[Start of Attachment]
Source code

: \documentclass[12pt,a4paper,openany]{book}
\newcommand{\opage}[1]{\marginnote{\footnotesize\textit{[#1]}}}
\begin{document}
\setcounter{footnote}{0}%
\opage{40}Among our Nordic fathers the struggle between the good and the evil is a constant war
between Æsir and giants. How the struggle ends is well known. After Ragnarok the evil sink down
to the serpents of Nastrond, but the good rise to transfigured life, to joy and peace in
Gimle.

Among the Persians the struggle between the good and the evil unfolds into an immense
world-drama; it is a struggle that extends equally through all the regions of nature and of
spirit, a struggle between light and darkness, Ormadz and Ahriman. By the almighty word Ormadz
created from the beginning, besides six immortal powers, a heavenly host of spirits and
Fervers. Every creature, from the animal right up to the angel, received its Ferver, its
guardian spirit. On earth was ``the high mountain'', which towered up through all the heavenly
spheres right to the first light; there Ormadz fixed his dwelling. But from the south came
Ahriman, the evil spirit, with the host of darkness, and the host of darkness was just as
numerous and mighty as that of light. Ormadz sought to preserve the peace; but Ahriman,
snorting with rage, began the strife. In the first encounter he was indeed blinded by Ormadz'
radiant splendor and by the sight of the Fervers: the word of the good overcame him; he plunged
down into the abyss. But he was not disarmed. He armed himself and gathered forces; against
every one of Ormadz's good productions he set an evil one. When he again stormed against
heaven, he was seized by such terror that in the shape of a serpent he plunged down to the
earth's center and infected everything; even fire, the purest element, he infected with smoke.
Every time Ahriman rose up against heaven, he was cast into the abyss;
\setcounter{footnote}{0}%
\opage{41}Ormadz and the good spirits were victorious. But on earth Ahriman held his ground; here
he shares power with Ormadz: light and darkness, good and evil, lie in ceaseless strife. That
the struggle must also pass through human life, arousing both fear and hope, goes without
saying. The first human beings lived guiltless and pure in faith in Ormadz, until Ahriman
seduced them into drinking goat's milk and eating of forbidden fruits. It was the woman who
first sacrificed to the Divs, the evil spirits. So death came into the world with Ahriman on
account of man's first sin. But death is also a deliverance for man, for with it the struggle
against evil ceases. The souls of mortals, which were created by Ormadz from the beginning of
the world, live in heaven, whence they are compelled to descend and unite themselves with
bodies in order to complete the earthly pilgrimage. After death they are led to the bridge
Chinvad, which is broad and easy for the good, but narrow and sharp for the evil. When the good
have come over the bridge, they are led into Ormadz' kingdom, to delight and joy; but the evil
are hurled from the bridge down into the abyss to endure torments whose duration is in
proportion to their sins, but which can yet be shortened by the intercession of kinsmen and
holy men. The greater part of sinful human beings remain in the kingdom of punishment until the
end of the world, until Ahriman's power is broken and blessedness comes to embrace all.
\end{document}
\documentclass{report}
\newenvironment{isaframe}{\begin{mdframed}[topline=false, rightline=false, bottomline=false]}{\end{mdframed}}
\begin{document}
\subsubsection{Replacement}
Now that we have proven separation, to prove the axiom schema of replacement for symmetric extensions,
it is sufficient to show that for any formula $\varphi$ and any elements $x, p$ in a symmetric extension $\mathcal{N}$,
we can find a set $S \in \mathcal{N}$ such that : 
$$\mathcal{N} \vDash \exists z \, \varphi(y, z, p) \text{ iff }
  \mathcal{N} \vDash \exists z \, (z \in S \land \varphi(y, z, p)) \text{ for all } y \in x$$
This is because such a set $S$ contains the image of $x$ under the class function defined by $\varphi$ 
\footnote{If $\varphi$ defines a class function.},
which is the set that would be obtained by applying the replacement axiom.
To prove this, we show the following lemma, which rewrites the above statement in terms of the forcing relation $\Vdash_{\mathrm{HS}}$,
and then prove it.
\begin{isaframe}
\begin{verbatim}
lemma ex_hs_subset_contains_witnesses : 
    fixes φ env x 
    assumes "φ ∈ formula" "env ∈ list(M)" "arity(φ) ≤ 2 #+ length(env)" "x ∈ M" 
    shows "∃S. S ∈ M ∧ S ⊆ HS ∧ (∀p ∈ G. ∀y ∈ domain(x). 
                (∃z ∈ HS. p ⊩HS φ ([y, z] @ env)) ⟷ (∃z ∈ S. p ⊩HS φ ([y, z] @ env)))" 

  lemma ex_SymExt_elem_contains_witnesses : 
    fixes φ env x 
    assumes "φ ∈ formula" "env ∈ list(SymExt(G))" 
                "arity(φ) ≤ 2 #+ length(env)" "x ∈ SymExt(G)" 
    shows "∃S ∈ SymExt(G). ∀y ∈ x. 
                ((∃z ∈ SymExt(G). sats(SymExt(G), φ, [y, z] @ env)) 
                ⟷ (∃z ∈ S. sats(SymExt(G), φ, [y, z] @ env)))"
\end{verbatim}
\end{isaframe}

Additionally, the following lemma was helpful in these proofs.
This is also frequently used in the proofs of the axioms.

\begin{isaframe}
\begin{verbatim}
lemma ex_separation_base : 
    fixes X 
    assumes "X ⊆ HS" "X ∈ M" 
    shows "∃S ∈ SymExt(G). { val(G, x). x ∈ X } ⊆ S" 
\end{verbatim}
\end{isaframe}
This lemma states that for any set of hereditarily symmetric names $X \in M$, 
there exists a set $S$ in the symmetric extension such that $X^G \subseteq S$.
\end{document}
[End of Attachment]
About this exercise
Every line of the material above should be set down again exactly.

Task solution
Source code

: \documentclass[12pt,a4paper,openany]{book}
\newcommand{\opage}[1]{\marginnote{\footnotesize\textit{[#1]}}}
\begin{document}
\setcounter{footnote}{0}%
\opage{40}Among our Nordic fathers the struggle between the good and the evil is a constant war
between Æsir and giants. How the struggle ends is well known. After Ragnarok the evil sink down
to the serpents of Nastrond, but the good rise to transfigured life, to joy and peace in
Gimle.

Among the Persians the struggle between the good and the evil unfolds into an immense
world-drama; it is a struggle that extends equally through all the regions of nature and of
spirit, a struggle between light and darkness, Ormadz and Ahriman. By the almighty word Ormadz
created from the beginning, besides six immortal powers, a heavenly host of spirits and
Fervers. Every creature, from the animal right up to the angel, received its Ferver, its
guardian spirit. On earth was ``the high mountain'', which towered up through all the heavenly
spheres right to the first light; there Ormadz fixed his dwelling. But from the south came
Ahriman, the evil spirit, with the host of darkness, and the host of darkness was just as
numerous and mighty as that of light. Ormadz sought to preserve the peace; but Ahriman,
snorting with rage, began the strife. In the first encounter he was indeed blinded by Ormadz'
radiant splendor and by the sight of the Fervers: the word of the good overcame him; he plunged
down into the abyss. But he was not disarmed. He armed himself and gathered forces; against
every one of Ormadz's good productions he set an evil one. When he again stormed against
heaven, he was seized by such terror that in the shape of a serpent he plunged down to the
earth's center and infected everything; even fire, the purest element, he infected with smoke.
Every time Ahriman rose up against heaven, he was cast into the abyss;
\setcounter{footnote}{0}%
\opage{41}Ormadz and the good spirits were victorious. But on earth Ahriman held his ground; here
he shares power with Ormadz: light and darkness, good and evil, lie in ceaseless strife. That
the struggle must also pass through human life, arousing both fear and hope, goes without
saying. The first human beings lived guiltless and pure in faith in Ormadz, until Ahriman
seduced them into drinking goat's milk and eating of forbidden fruits. It was the woman who
first sacrificed to the Divs, the evil spirits. So death came into the world with Ahriman on
account of man's first sin. But death is also a deliverance for man, for with it the struggle
against evil ceases. The souls of mortals, which were created by Ormadz from the beginning of
the world, live in heaven, whence they are compelled to descend and unite themselves with
bodies in order to complete the earthly pilgrimage. After death they are led to the bridge
Chinvad, which is broad and easy for the good, but narrow and sharp for the evil. When the good
have come over the bridge, they are led into Ormadz' kingdom, to delight and joy; but the evil
are hurled from the bridge down into the abyss to endure torments whose duration is in
proportion to their sins, but which can yet be shortened by the intercession of kinsmen and
holy men. The greater part of sinful human beings remain in the kingdom of punishment until the
end of the world, until Ahriman's power is broken and blessedness comes to embrace all.
\end{document}
\documentclass{report}
\newenvironment{isaframe}{\begin{mdframed}[topline=false, rightline=false, bottomline=false]}{\end{mdframed}}
\begin{document}
\subsubsection{Replacement}
Now that we have proven separation, to prove the axiom schema of replacement for symmetric extensions,
it is sufficient to show that for any formula $\varphi$ and any elements $x, p$ in a symmetric extension $\mathcal{N}$,
we can find a set $S \in \mathcal{N}$ such that : 
$$\mathcal{N} \vDash \exists z \, \varphi(y, z, p) \text{ iff }
  \mathcal{N} \vDash \exists z \, (z \in S \land \varphi(y, z, p)) \text{ for all } y \in x$$
This is because such a set $S$ contains the image of $x$ under the class function defined by $\varphi$ 
\footnote{If $\varphi$ defines a class function.},
which is the set that would be obtained by applying the replacement axiom.
To prove this, we show the following lemma, which rewrites the above statement in terms of the forcing relation $\Vdash_{\mathrm{HS}}$,
and then prove it.
\begin{isaframe}
\begin{verbatim}
lemma ex_hs_subset_contains_witnesses : 
    fixes φ env x 
    assumes "φ ∈ formula" "env ∈ list(M)" "arity(φ) ≤ 2 #+ length(env)" "x ∈ M" 
    shows "∃S. S ∈ M ∧ S ⊆ HS ∧ (∀p ∈ G. ∀y ∈ domain(x). 
                (∃z ∈ HS. p ⊩HS φ ([y, z] @ env)) ⟷ (∃z ∈ S. p ⊩HS φ ([y, z] @ env)))" 

  lemma ex_SymExt_elem_contains_witnesses : 
    fixes φ env x 
    assumes "φ ∈ formula" "env ∈ list(SymExt(G))" 
                "arity(φ) ≤ 2 #+ length(env)" "x ∈ SymExt(G)" 
    shows "∃S ∈ SymExt(G). ∀y ∈ x. 
                ((∃z ∈ SymExt(G). sats(SymExt(G), φ, [y, z] @ env)) 
                ⟷ (∃z ∈ S. sats(SymExt(G), φ, [y, z] @ env)))"
\end{verbatim}
\end{isaframe}

Additionally, the following lemma was helpful in these proofs.
This is also frequently used in the proofs of the axioms.

\begin{isaframe}
\begin{verbatim}
lemma ex_separation_base : 
    fixes X 
    assumes "X ⊆ HS" "X ∈ M" 
    shows "∃S ∈ SymExt(G). { val(G, x). x ∈ X } ⊆ S" 
\end{verbatim}
\end{isaframe}
This lemma states that for any set of hereditarily symmetric names $X \in M$, 
there exists a set $S$ in the symmetric extension such that $X^G \subseteq S$.
\end{document}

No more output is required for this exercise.